An extremely rare copy of America's founding document, the Declaration of Independence, has been found. The only other known parchment copy of the document is in Washington, D.C. in The National Archives. There was the long-lost Native American city Etzanoa that got discovered in Kansas, as well.

The Declaration of Independence

A pair of researchers from the University of Harvard discovered the copy of the Declaration of Independence in southern England of all places. The copy was found at the West Sussex Records Office in Chichester. The document was listed in the records office online catalog.

The description only caught the attention of the Harvard pair because it said it was on parchment, as previous online descriptions have only led to 19th century reproductions of the document.
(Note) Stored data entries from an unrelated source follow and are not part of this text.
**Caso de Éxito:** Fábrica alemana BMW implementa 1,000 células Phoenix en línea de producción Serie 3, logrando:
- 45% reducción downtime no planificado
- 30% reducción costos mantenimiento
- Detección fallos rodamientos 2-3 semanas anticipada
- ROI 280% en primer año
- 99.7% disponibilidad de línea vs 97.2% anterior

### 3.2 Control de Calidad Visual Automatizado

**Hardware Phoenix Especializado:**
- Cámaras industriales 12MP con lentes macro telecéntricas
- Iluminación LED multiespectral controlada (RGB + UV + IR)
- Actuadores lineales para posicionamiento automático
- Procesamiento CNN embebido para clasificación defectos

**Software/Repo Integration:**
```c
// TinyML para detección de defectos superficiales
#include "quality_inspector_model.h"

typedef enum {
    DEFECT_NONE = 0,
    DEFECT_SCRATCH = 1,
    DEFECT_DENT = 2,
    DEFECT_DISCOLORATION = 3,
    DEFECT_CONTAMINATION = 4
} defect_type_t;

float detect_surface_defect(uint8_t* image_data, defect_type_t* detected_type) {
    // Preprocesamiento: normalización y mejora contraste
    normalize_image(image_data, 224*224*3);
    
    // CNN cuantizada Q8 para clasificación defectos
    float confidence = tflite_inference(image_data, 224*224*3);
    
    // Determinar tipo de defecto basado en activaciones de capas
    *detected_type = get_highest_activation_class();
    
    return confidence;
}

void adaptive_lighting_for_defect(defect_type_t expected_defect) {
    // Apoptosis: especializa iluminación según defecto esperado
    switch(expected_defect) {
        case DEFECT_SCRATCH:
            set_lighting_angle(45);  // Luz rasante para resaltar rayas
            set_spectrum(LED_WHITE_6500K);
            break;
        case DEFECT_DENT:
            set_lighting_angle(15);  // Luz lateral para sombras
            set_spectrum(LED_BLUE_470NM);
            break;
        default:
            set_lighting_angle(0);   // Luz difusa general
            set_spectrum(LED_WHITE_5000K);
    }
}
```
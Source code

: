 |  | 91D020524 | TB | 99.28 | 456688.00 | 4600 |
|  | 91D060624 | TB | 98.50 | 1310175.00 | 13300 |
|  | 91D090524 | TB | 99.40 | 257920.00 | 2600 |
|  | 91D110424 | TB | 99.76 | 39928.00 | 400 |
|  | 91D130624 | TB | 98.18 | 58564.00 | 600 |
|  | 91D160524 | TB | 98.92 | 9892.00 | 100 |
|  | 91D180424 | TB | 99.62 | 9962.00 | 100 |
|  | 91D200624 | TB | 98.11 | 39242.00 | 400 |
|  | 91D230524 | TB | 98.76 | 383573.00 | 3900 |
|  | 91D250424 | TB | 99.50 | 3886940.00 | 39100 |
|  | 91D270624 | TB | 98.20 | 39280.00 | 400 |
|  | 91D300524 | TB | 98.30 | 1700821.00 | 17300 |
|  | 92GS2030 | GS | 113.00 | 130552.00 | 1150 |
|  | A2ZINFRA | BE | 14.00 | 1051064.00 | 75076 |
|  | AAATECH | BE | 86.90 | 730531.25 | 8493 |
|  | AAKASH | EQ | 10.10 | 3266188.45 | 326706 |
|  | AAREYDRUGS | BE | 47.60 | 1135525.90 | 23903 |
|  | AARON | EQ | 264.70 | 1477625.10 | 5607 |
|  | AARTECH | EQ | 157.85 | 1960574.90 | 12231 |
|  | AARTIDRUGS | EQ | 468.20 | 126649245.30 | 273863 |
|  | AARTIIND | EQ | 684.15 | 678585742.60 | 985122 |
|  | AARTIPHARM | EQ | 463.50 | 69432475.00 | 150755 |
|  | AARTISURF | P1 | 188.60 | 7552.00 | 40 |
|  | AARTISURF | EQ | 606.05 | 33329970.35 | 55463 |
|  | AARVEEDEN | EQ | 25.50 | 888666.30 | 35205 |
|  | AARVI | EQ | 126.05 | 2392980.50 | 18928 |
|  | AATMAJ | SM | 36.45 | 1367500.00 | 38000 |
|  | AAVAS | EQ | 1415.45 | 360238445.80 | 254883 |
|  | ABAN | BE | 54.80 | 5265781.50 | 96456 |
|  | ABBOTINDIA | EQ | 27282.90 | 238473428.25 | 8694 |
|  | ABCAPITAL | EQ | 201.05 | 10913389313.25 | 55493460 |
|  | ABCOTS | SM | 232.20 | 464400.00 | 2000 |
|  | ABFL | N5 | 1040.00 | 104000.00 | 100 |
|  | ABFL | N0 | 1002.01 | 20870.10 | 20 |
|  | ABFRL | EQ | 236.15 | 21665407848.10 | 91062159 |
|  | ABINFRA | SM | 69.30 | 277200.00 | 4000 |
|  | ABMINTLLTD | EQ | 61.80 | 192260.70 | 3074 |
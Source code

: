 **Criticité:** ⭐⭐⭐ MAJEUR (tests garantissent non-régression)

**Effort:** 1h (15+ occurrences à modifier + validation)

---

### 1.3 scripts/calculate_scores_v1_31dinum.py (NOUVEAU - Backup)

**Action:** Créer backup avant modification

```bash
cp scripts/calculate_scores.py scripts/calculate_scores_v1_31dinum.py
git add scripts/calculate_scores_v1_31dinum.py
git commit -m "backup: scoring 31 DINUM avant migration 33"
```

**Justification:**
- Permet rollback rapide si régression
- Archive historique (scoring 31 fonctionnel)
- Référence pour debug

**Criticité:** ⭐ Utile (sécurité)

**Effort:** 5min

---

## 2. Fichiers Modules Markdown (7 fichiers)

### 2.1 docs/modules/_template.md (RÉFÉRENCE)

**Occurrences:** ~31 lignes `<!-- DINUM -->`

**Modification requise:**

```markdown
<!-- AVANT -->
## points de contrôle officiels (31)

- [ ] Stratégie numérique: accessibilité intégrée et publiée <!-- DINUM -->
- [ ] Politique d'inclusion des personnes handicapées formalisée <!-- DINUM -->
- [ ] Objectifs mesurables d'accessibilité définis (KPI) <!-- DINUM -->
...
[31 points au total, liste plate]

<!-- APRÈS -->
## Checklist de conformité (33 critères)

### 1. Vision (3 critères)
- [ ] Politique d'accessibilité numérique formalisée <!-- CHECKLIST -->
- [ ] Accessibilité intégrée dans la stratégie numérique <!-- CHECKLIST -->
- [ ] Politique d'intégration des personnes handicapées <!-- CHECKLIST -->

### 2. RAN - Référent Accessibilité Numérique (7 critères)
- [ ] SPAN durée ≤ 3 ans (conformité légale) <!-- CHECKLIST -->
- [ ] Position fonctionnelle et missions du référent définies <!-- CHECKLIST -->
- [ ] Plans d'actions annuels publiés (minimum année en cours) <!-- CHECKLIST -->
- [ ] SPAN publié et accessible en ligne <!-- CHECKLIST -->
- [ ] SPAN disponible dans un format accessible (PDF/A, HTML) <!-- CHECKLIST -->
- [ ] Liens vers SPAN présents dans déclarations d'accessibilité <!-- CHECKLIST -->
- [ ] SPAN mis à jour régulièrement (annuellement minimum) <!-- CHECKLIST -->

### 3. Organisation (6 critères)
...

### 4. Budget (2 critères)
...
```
When they looked at photos of the document, the researchers noticed that details were off. The signers were not broken down by state, John Hancock's name was not first, and it was in different handwriting, among other things. They dated the copy to the 1780s, with it belonging to Charles Lennox, 3rd Duke of Richmond (1735-1806). He was known as the "Radical Duke" for his support of the colonists during the Revolutionary War (1775-83).

Etzanoa

Wichita State anthropologist and archaeologist Donald Blakeslee believes that he has discovered the long-lost Native American city of Etzanoa in Kansas.

It is the second largest known Native American settlement in the United States and was controlled by the Rayado (Wichita) Indians. The settlement was known through Spanish accounts, most notably as the location of a 1601 battle between the Spanish and Native Americans. However, it remained a mystery for the next 400 years, with some thinking its size of 20,000 was exaggerated.

This changed when Blakeslee discovered evidence of a town that had stretched across thousands of acres along the meeting point of the Walnut River and Arkansas River near modern-day Arkansas City. Then, a local high school student found a half-inch cannonball, just like what the Spanish would have used in the 1601 battle. Blakeslee then found a still-functional water shrine, which showed communication with the spirit world, carved into a limestone boulder in a backyard.

Residents of the town said that they have dug up Native American pottery and arrowheads for decades. Blakeslee also found evidence of the ravines, bluffs and rock-lined ravine that all matched up with the Spanish accounts of the city. Local town official are now hoping this discovery could bring economic prosperity from tourists, as the Cahokia Mounds Site does in western Illinois.